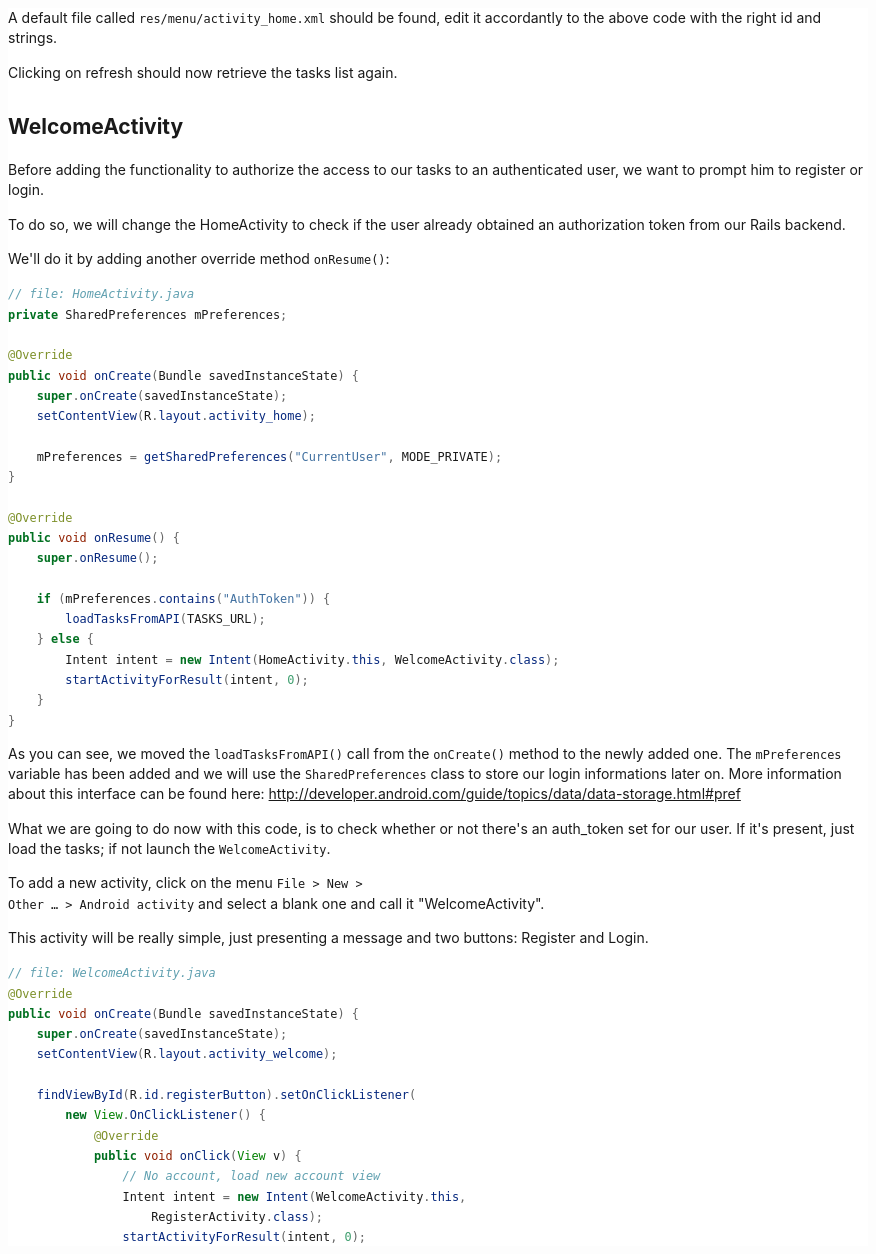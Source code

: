 A default file called <code>res/menu/activity_home.xml</code> should be found, edit it accordantly to the above code with the right id and strings.

Clicking on refresh should now retrieve the tasks list again.

## WelcomeActivity
Before adding the functionality to authorize the access to our tasks to an authenticated user, we want to prompt him to register or login.

To do so, we will change the HomeActivity to check if the user already obtained an authorization token from our Rails backend.

We'll do it by adding another override method <code>onResume()</code>:

```java
// file: HomeActivity.java
private SharedPreferences mPreferences;

@Override
public void onCreate(Bundle savedInstanceState) {
    super.onCreate(savedInstanceState);
    setContentView(R.layout.activity_home);

    mPreferences = getSharedPreferences("CurrentUser", MODE_PRIVATE);
}

@Override
public void onResume() {
    super.onResume();

    if (mPreferences.contains("AuthToken")) {
        loadTasksFromAPI(TASKS_URL);
    } else {
        Intent intent = new Intent(HomeActivity.this, WelcomeActivity.class);
        startActivityForResult(intent, 0);
    }
}
```

As you can see, we moved the <code>loadTasksFromAPI()</code> call from the <code>onCreate()</code> method to the newly added one.
The <code>mPreferences</code> variable has been added and we will use the <code>SharedPreferences</code> class to store our login informations later on. More information about this interface can be found here: http://developer.android.com/guide/topics/data/data-storage.html#pref

What we are going to do now with this code, is to check whether or not there's an auth_token set for our user. If it's present, just load the tasks; if not launch the <code>WelcomeActivity</code>.

To add a new activity, click on the menu <code>File > New > Other … > Android activity</code> and select a blank one and call it "WelcomeActivity".

This activity will be really simple, just presenting a message and two buttons: Register and Login.

```java
// file: WelcomeActivity.java
@Override
public void onCreate(Bundle savedInstanceState) {
    super.onCreate(savedInstanceState);
    setContentView(R.layout.activity_welcome);

    findViewById(R.id.registerButton).setOnClickListener(
        new View.OnClickListener() {
            @Override
            public void onClick(View v) {
                // No account, load new account view
                Intent intent = new Intent(WelcomeActivity.this,
                    RegisterActivity.class);
                startActivityForResult(intent, 0);
```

▬▬▬

When a line in the material above includes the word "just", copy that line.

What we are going to do now with this code, is to check whether or not there's an auth_token set for our user. If it's present, just load the tasks; if not launch the <code>WelcomeActivity</code>.
This activity will be really simple, just presenting a message and two buttons: Register and Login.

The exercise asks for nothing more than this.